Task instructions:
All records after this line are to be returned verbatim.

[Start of Attachment]

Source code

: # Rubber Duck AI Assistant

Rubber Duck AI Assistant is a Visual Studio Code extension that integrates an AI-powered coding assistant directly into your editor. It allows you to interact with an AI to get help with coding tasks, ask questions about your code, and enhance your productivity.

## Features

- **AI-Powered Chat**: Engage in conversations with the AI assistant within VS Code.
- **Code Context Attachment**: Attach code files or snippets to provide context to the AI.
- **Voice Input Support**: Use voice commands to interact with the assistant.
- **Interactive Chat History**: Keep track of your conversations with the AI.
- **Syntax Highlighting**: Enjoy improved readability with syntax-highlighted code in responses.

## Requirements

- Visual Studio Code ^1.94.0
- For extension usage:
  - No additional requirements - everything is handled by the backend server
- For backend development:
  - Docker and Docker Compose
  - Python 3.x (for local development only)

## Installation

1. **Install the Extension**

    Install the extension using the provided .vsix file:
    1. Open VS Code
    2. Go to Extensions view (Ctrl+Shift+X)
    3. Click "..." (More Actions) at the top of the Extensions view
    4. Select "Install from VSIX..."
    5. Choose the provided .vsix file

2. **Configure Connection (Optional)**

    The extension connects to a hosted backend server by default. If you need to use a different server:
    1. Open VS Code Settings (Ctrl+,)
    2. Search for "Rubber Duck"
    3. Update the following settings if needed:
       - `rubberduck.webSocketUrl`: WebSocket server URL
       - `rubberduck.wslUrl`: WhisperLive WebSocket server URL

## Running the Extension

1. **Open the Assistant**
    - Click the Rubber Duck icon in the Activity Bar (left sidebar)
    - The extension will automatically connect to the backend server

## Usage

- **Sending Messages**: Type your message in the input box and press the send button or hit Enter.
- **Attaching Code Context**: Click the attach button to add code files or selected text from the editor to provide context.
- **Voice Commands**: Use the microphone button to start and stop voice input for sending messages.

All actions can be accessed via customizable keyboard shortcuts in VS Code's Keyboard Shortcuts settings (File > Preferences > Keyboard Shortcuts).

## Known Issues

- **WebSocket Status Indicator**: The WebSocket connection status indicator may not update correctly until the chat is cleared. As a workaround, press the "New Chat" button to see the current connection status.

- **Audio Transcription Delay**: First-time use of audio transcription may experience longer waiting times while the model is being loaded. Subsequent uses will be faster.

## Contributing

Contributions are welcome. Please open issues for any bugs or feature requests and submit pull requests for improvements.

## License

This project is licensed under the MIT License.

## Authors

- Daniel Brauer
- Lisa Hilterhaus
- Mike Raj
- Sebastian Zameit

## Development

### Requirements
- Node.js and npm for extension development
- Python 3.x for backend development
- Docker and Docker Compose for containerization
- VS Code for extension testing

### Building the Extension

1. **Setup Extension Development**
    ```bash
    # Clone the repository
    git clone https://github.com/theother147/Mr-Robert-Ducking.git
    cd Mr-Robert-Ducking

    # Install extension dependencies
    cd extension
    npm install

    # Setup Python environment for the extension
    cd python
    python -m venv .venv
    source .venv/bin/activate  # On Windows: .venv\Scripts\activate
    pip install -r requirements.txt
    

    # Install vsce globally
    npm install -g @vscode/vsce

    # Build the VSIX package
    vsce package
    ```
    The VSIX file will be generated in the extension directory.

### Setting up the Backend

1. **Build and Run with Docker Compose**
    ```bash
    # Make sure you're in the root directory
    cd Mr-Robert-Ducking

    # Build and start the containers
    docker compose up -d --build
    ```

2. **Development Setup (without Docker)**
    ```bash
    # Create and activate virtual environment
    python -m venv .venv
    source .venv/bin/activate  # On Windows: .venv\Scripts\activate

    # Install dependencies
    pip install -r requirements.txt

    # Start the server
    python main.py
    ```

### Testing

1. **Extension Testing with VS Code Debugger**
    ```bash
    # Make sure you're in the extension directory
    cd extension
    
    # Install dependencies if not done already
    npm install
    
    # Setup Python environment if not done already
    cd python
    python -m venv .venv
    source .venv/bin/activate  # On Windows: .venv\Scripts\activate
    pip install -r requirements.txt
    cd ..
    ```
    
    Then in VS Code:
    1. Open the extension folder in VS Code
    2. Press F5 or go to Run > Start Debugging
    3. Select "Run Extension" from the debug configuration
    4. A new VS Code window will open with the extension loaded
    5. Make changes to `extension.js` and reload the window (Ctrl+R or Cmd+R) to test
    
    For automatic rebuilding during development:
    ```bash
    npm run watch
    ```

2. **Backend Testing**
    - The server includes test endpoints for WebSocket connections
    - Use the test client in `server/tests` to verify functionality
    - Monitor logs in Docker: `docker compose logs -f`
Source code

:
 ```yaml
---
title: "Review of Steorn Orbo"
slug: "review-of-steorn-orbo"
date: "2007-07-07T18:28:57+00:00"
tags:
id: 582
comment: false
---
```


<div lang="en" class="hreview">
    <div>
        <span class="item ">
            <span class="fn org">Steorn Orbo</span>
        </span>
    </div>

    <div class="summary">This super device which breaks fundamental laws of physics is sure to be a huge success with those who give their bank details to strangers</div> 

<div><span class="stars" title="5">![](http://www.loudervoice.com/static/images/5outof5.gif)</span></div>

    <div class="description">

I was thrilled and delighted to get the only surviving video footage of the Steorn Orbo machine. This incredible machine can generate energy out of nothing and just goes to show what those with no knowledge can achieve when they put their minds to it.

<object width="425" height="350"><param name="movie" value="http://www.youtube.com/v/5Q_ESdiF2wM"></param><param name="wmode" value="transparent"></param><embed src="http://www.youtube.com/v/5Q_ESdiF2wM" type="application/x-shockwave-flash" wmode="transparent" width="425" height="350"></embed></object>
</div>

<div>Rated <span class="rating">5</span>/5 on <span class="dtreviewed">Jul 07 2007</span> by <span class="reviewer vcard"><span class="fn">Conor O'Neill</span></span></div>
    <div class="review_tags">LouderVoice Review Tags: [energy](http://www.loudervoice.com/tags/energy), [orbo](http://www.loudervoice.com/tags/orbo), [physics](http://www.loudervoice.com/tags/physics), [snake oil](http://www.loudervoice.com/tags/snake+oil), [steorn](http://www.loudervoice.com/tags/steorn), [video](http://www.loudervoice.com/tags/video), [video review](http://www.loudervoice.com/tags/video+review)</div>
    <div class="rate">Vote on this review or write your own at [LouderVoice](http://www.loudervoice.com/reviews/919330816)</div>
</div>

[End of Attachment]

Solution to this task:
Source code

: # Rubber Duck AI Assistant

Rubber Duck AI Assistant is a Visual Studio Code extension that integrates an AI-powered coding assistant directly into your editor. It allows you to interact with an AI to get help with coding tasks, ask questions about your code, and enhance your productivity.

## Features

- **AI-Powered Chat**: Engage in conversations with the AI assistant within VS Code.
- **Code Context Attachment**: Attach code files or snippets to provide context to the AI.
- **Voice Input Support**: Use voice commands to interact with the assistant.
- **Interactive Chat History**: Keep track of your conversations with the AI.
- **Syntax Highlighting**: Enjoy improved readability with syntax-highlighted code in responses.

## Requirements

- Visual Studio Code ^1.94.0
- For extension usage:
  - No additional requirements - everything is handled by the backend server
- For backend development:
  - Docker and Docker Compose
  - Python 3.x (for local development only)

## Installation

1. **Install the Extension**

    Install the extension using the provided .vsix file:
    1. Open VS Code
    2. Go to Extensions view (Ctrl+Shift+X)
    3. Click "..." (More Actions) at the top of the Extensions view
    4. Select "Install from VSIX..."
    5. Choose the provided .vsix file

2. **Configure Connection (Optional)**

    The extension connects to a hosted backend server by default. If you need to use a different server:
    1. Open VS Code Settings (Ctrl+,)
    2. Search for "Rubber Duck"
    3. Update the following settings if needed:
       - `rubberduck.webSocketUrl`: WebSocket server URL
       - `rubberduck.wslUrl`: WhisperLive WebSocket server URL

## Running the Extension

1. **Open the Assistant**
    - Click the Rubber Duck icon in the Activity Bar (left sidebar)
    - The extension will automatically connect to the backend server

## Usage

- **Sending Messages**: Type your message in the input box and press the send button or hit Enter.
- **Attaching Code Context**: Click the attach button to add code files or selected text from the editor to provide context.
- **Voice Commands**: Use the microphone button to start and stop voice input for sending messages.

All actions can be accessed via customizable keyboard shortcuts in VS Code's Keyboard Shortcuts settings (File > Preferences > Keyboard Shortcuts).

## Known Issues

- **WebSocket Status Indicator**: The WebSocket connection status indicator may not update correctly until the chat is cleared. As a workaround, press the "New Chat" button to see the current connection status.

- **Audio Transcription Delay**: First-time use of audio transcription may experience longer waiting times while the model is being loaded. Subsequent uses will be faster.

## Contributing

Contributions are welcome. Please open issues for any bugs or feature requests and submit pull requests for improvements.

## License

This project is licensed under the MIT License.

## Authors

- Daniel Brauer
- Lisa Hilterhaus
- Mike Raj
- Sebastian Zameit

## Development

### Requirements
- Node.js and npm for extension development
- Python 3.x for backend development
- Docker and Docker Compose for containerization
- VS Code for extension testing

### Building the Extension

1. **Setup Extension Development**
    ```bash
    # Clone the repository
    git clone https://github.com/theother147/Mr-Robert-Ducking.git
    cd Mr-Robert-Ducking

    # Install extension dependencies
    cd extension
    npm install

    # Setup Python environment for the extension
    cd python
    python -m venv .venv
    source .venv/bin/activate  # On Windows: .venv\Scripts\activate
    pip install -r requirements.txt
    

    # Install vsce globally
    npm install -g @vscode/vsce

    # Build the VSIX package
    vsce package
    ```
    The VSIX file will be generated in the extension directory.

### Setting up the Backend

1. **Build and Run with Docker Compose**
    ```bash
    # Make sure you're in the root directory
    cd Mr-Robert-Ducking

    # Build and start the containers
    docker compose up -d --build
    ```

2. **Development Setup (without Docker)**
    ```bash
    # Create and activate virtual environment
    python -m venv .venv
    source .venv/bin/activate  # On Windows: .venv\Scripts\activate

    # Install dependencies
    pip install -r requirements.txt

    # Start the server
    python main.py
    ```

### Testing

1. **Extension Testing with VS Code Debugger**
    ```bash
    # Make sure you're in the extension directory
    cd extension
    
    # Install dependencies if not done already
    npm install
    
    # Setup Python environment if not done already
    cd python
    python -m venv .venv
    source .venv/bin/activate  # On Windows: .venv\Scripts\activate
    pip install -r requirements.txt
    cd ..
    ```
    
    Then in VS Code:
    1. Open the extension folder in VS Code
    2. Press F5 or go to Run > Start Debugging
    3. Select "Run Extension" from the debug configuration
    4. A new VS Code window will open with the extension loaded
    5. Make changes to `extension.js` and reload the window (Ctrl+R or Cmd+R) to test
    
    For automatic rebuilding during development:
    ```bash
    npm run watch
    ```

2. **Backend Testing**
    - The server includes test endpoints for WebSocket connections
    - Use the test client in `server/tests` to verify functionality
    - Monitor logs in Docker: `docker compose logs -f`
Source code

:
 ```yaml
---
title: "Review of Steorn Orbo"
slug: "review-of-steorn-orbo"
date: "2007-07-07T18:28:57+00:00"
tags:
id: 582
comment: false
---
```


<div lang="en" class="hreview">
    <div>
        <span class="item ">
            <span class="fn org">Steorn Orbo</span>
        </span>
    </div>

    <div class="summary">This super device which breaks fundamental laws of physics is sure to be a huge success with those who give their bank details to strangers</div> 

<div><span class="stars" title="5">![](http://www.loudervoice.com/static/images/5outof5.gif)</span></div>

    <div class="description">

I was thrilled and delighted to get the only surviving video footage of the Steorn Orbo machine. This incredible machine can generate energy out of nothing and just goes to show what those with no knowledge can achieve when they put their minds to it.

<object width="425" height="350"><param name="movie" value="http://www.youtube.com/v/5Q_ESdiF2wM"></param><param name="wmode" value="transparent"></param><embed src="http://www.youtube.com/v/5Q_ESdiF2wM" type="application/x-shockwave-flash" wmode="transparent" width="425" height="350"></embed></object>
</div>

<div>Rated <span class="rating">5</span>/5 on <span class="dtreviewed">Jul 07 2007</span> by <span class="reviewer vcard"><span class="fn">Conor O'Neill</span></span></div>
    <div class="review_tags">LouderVoice Review Tags: [energy](http://www.loudervoice.com/tags/energy), [orbo](http://www.loudervoice.com/tags/orbo), [physics](http://www.loudervoice.com/tags/physics), [snake oil](http://www.loudervoice.com/tags/snake+oil), [steorn](http://www.loudervoice.com/tags/steorn), [video](http://www.loudervoice.com/tags/video), [video review](http://www.loudervoice.com/tags/video+review)</div>
    <div class="rate">Vote on this review or write your own at [LouderVoice](http://www.loudervoice.com/reviews/919330816)</div>
</div>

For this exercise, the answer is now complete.